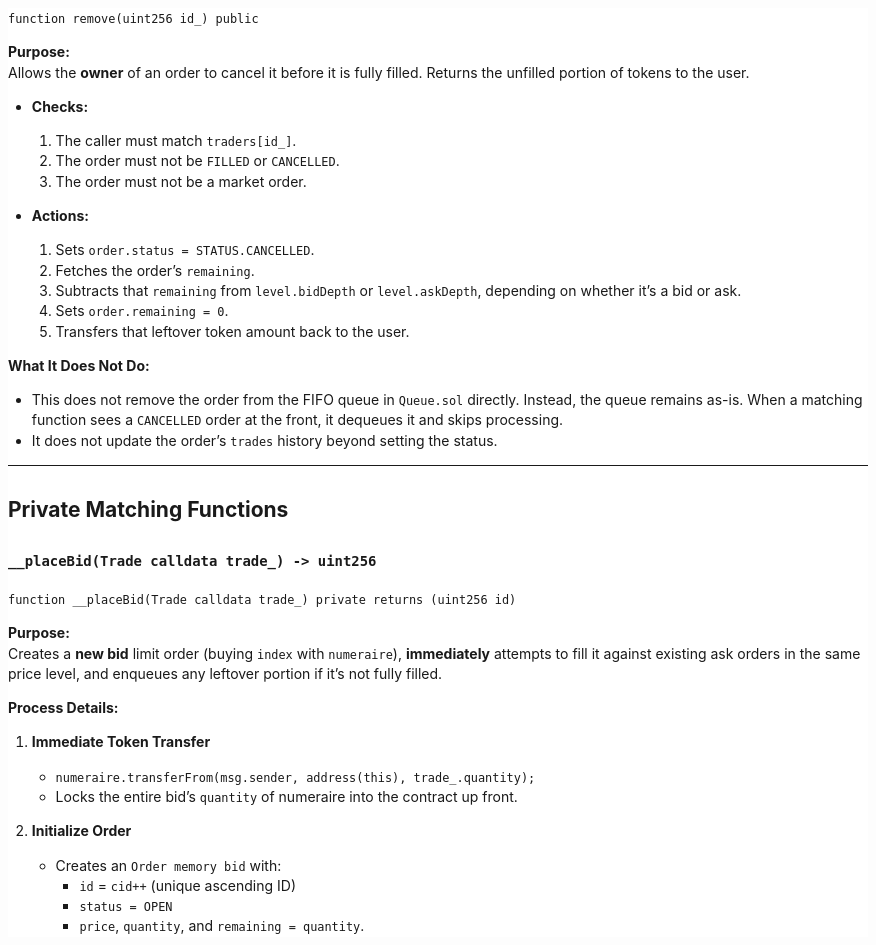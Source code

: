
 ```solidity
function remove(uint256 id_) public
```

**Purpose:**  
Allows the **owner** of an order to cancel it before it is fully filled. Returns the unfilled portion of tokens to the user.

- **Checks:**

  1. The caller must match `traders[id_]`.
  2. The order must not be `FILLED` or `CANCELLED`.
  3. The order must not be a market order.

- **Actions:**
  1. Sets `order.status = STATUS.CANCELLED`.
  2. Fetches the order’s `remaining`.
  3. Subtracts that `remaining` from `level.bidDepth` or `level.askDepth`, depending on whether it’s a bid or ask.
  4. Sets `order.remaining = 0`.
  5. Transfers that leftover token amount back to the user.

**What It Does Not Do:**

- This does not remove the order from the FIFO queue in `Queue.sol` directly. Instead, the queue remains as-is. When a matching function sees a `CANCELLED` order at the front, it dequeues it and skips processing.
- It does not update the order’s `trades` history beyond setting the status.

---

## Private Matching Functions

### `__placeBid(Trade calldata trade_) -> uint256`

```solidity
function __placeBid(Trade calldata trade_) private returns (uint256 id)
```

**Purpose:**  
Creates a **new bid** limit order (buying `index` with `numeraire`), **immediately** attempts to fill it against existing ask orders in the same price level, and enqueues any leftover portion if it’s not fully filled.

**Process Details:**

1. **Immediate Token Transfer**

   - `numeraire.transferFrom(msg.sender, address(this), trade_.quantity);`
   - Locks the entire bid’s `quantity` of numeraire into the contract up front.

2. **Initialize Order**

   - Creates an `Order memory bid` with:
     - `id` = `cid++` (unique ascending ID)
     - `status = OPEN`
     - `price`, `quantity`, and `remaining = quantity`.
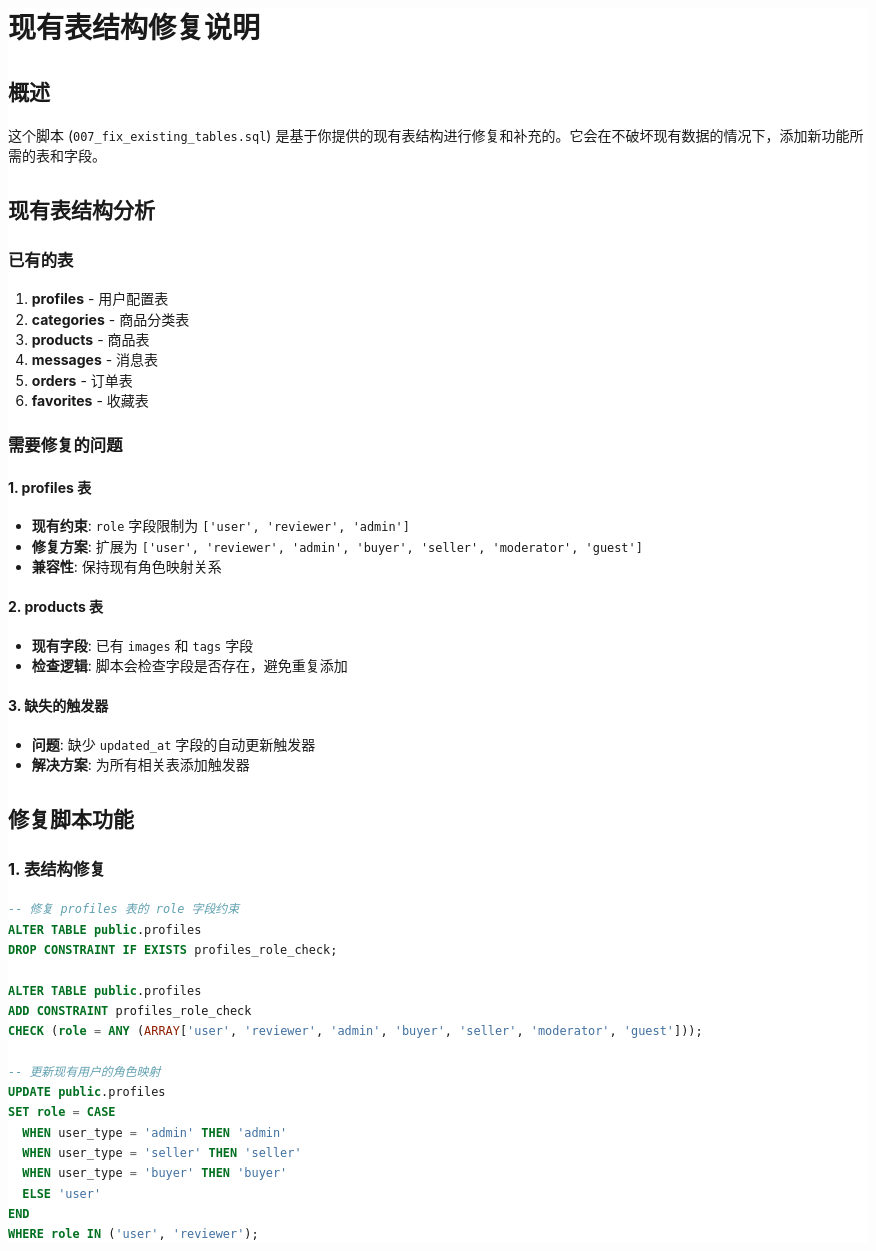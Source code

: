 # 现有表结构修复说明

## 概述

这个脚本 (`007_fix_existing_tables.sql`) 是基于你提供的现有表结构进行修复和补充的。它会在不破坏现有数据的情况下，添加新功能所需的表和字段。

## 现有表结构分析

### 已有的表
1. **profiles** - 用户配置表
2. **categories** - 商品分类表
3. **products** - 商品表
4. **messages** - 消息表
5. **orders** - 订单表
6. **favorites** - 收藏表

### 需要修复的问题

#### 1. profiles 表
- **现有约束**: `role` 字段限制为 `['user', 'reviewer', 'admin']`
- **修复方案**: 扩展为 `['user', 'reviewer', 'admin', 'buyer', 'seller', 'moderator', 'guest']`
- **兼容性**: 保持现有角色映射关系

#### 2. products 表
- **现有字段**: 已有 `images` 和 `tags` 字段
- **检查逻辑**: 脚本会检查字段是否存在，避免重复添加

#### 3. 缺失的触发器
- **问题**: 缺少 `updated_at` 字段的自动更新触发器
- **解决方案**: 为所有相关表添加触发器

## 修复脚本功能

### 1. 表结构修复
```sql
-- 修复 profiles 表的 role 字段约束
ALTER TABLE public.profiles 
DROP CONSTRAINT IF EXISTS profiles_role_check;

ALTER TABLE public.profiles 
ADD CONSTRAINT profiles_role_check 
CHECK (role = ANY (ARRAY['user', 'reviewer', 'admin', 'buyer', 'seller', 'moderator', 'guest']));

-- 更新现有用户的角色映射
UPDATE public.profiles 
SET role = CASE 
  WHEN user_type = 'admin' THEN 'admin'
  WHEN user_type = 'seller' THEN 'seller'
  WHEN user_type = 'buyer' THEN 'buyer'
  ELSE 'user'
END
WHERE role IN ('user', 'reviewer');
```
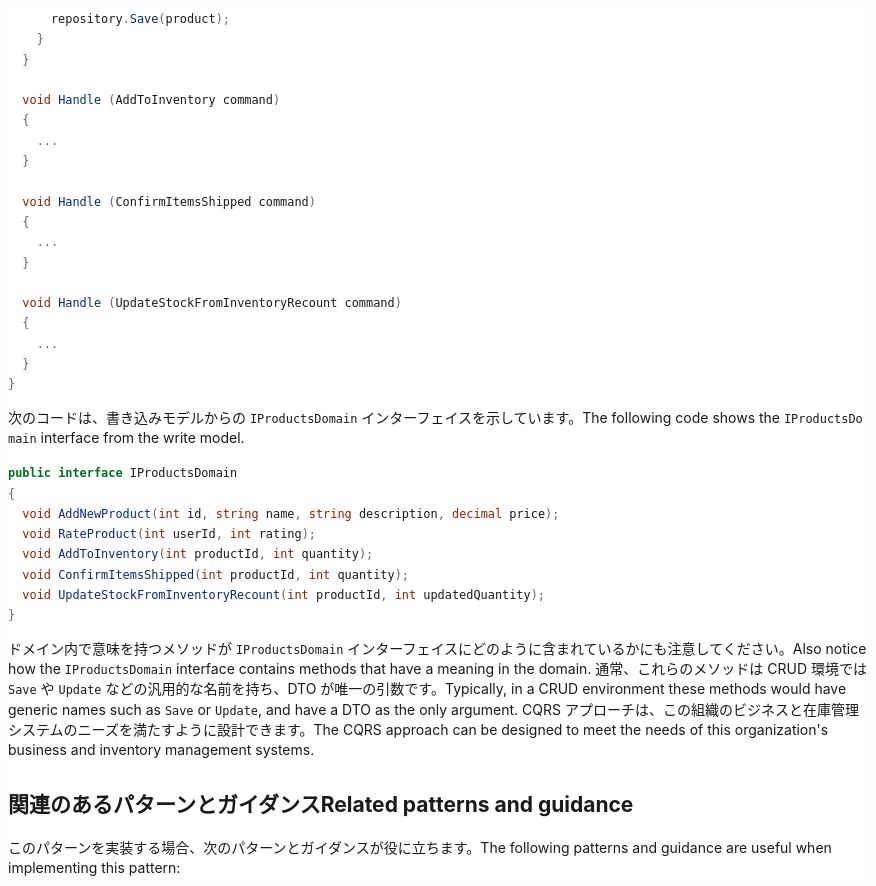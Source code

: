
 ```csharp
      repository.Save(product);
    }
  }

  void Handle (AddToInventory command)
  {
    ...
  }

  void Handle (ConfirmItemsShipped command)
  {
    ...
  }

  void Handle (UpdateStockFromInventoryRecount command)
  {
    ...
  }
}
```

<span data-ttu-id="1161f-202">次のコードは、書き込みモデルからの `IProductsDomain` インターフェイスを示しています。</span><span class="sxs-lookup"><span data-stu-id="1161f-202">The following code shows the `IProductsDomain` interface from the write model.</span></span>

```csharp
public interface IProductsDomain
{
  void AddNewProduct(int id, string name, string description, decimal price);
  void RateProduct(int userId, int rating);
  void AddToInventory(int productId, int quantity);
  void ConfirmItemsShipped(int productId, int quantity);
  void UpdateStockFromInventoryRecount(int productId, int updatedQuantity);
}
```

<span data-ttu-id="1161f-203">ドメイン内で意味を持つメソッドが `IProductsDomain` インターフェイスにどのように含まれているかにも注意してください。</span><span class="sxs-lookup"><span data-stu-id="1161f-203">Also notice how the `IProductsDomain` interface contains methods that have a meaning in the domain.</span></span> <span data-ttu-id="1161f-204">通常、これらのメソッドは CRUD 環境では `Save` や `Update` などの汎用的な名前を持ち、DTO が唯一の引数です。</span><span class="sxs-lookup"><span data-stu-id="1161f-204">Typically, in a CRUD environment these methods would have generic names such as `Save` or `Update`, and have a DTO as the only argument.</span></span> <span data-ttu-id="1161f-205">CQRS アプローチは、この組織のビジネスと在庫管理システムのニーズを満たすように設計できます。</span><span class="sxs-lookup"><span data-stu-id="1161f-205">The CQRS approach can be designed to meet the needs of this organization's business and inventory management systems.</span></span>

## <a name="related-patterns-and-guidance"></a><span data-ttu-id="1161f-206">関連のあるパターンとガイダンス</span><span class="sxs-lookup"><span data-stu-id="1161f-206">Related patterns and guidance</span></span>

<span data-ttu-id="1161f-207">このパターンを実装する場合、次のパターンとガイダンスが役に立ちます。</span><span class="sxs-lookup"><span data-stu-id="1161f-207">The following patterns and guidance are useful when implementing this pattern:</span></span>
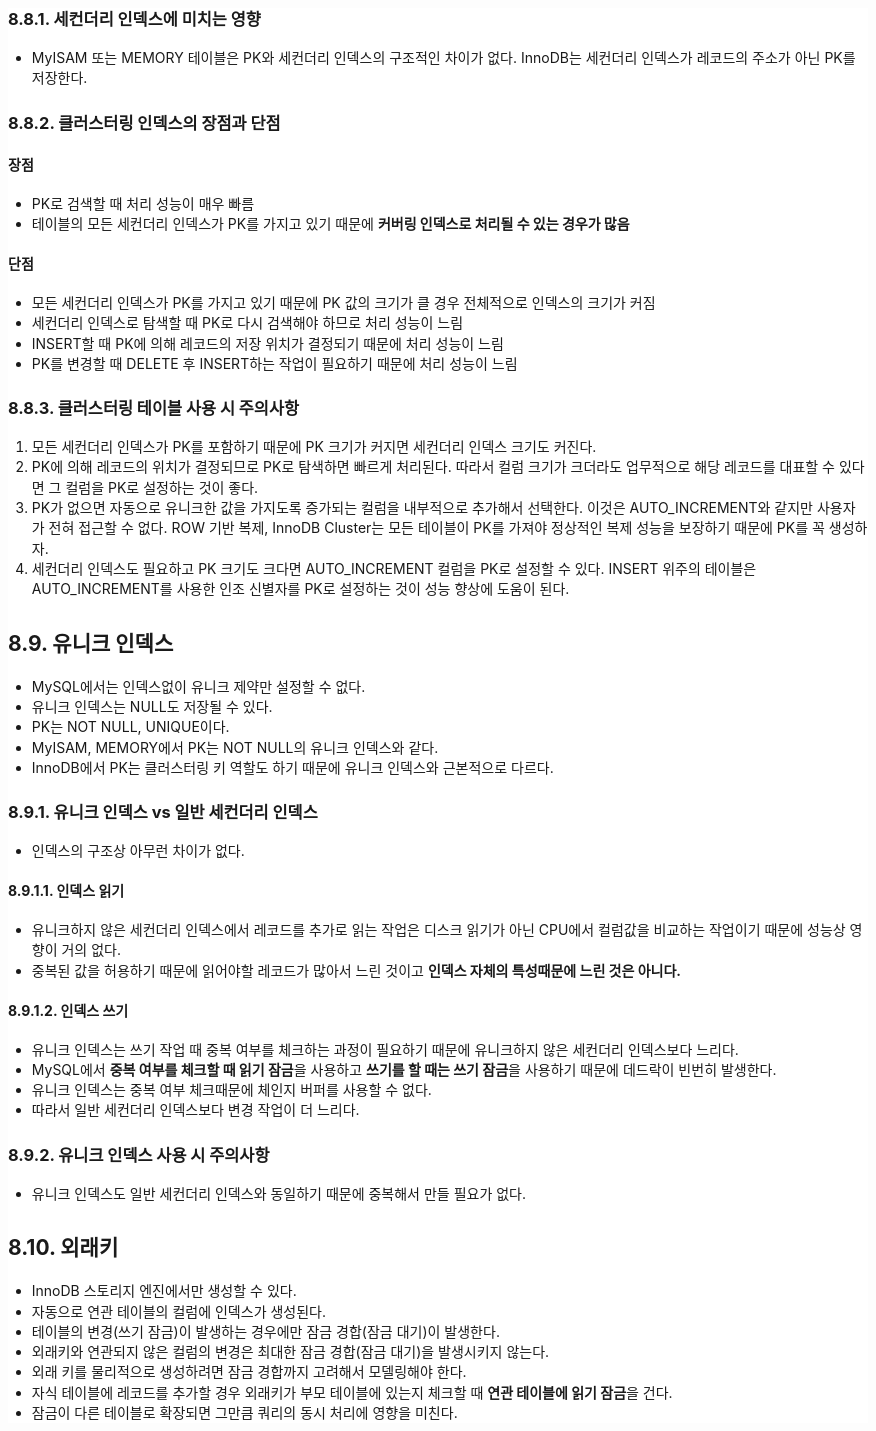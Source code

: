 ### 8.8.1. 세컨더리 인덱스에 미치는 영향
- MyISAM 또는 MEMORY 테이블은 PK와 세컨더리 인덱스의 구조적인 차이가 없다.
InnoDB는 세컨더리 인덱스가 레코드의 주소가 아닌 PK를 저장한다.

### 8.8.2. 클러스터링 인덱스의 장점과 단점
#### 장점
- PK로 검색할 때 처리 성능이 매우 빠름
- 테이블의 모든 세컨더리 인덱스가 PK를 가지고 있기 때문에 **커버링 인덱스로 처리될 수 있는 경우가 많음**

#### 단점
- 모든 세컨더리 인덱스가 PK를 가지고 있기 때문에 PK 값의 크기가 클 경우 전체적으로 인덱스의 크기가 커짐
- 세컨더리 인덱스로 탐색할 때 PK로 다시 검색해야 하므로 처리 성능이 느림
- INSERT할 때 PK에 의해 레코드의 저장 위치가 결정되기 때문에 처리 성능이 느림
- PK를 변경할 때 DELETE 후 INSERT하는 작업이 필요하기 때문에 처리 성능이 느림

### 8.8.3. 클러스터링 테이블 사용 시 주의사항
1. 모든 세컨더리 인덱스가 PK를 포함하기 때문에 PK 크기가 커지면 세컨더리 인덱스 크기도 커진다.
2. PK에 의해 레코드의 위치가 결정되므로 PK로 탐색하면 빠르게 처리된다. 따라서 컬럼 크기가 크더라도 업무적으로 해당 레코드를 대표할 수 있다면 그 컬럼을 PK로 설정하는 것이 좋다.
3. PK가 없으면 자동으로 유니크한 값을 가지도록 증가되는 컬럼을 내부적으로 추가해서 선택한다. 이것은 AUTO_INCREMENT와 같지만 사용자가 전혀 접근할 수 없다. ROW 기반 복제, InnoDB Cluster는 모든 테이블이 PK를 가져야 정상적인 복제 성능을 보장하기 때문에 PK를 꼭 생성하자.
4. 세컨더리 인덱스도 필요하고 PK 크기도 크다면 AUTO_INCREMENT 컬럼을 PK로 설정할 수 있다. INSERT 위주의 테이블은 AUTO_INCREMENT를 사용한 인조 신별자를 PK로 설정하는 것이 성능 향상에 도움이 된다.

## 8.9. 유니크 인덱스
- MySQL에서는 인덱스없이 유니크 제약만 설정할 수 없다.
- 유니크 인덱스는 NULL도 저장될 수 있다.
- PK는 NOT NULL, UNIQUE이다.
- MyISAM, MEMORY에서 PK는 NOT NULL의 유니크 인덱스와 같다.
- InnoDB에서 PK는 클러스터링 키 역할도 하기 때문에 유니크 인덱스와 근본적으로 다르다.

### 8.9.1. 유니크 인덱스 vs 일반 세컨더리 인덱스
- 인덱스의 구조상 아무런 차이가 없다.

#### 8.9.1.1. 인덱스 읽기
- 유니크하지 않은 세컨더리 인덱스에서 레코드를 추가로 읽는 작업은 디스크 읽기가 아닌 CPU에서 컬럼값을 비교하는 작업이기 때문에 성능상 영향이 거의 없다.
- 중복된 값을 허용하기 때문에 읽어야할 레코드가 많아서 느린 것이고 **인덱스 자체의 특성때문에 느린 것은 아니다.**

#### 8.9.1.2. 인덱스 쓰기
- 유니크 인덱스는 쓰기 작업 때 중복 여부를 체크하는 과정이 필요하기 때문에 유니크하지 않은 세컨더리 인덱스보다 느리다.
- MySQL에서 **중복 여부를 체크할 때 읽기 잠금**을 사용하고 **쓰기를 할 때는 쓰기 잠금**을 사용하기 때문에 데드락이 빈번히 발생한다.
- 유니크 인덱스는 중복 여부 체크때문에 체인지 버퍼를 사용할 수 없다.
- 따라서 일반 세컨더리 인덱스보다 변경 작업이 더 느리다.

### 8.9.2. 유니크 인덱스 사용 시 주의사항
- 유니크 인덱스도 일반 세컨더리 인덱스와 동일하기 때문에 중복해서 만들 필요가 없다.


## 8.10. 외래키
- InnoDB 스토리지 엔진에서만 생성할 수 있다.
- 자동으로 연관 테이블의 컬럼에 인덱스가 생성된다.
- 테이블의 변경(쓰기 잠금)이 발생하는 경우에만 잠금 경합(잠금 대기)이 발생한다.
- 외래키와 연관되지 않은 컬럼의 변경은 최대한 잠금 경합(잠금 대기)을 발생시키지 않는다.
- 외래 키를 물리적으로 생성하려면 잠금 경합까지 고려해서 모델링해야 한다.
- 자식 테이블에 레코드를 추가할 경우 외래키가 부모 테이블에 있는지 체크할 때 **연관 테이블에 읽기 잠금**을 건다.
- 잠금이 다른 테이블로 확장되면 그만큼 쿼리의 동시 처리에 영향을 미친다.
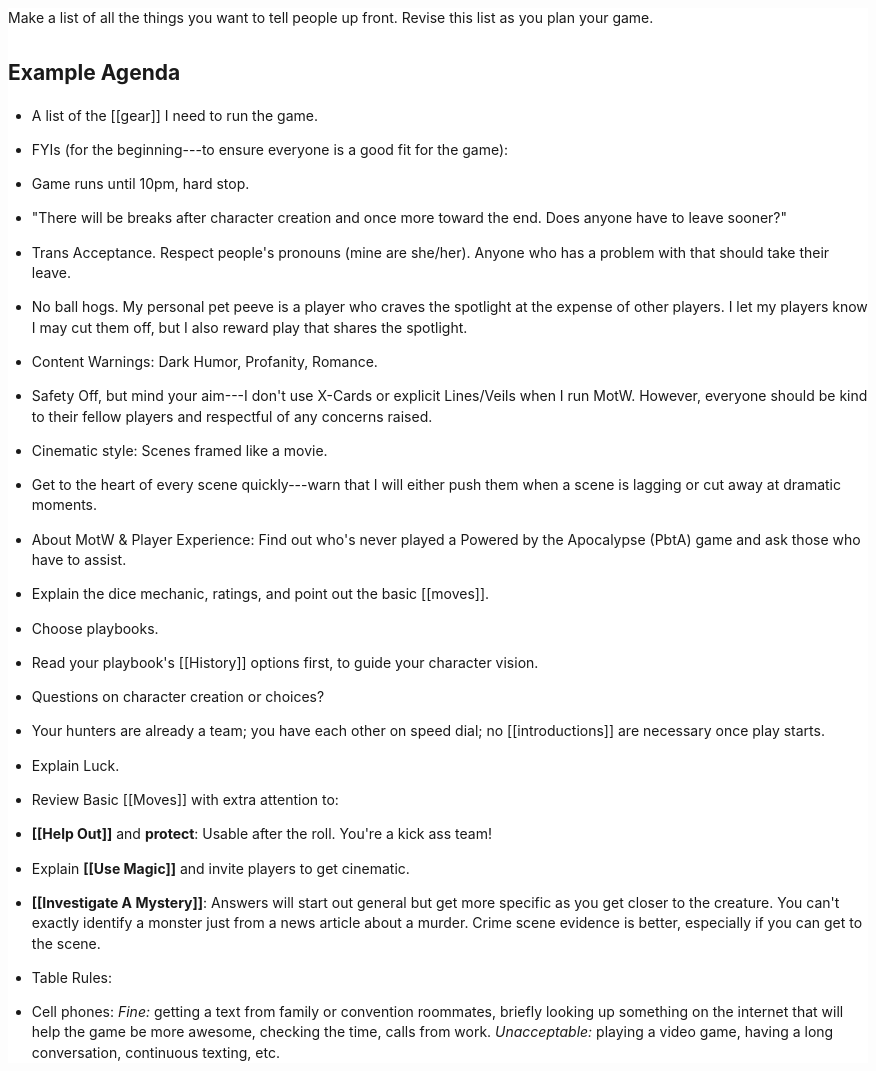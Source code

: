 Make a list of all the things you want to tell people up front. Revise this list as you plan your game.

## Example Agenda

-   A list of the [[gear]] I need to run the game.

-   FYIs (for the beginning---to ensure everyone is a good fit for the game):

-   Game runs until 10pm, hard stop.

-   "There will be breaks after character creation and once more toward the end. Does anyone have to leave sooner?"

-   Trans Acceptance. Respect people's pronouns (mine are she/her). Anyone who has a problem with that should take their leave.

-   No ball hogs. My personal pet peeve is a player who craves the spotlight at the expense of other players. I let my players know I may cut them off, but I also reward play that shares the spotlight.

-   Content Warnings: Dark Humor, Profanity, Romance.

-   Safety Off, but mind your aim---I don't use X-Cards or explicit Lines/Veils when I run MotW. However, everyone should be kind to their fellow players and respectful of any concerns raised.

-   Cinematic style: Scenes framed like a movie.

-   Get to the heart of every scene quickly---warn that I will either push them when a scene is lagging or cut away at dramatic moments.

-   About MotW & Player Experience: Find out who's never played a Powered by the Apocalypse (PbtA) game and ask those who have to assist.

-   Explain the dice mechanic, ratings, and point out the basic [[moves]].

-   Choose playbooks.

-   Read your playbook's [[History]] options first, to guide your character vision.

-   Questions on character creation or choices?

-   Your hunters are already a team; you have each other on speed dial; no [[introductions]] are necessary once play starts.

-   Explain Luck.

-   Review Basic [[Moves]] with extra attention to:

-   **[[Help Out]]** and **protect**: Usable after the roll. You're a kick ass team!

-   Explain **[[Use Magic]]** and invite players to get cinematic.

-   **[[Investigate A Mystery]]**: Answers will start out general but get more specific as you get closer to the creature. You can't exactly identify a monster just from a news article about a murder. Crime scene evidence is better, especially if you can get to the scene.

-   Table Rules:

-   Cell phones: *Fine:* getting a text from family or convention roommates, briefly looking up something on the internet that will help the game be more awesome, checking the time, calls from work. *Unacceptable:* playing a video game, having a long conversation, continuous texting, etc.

__________________________________________________

▶ **Exercise details**:
Where the data above reaches the line holding "1. **Immediate Token Transfer**", begin printing, and stop after the line holding "- Creates an". Each line must be reproduced exactly, with nothing else added.

▶ **Expected answer**:
1. **Immediate Token Transfer**

   - `numeraire.transferFrom(msg.sender, address(this), trade_.quantity);`
   - Locks the entire bid’s `quantity` of numeraire into the contract up front.

2. **Initialize Order**

   - Creates an `Order memory bid` with:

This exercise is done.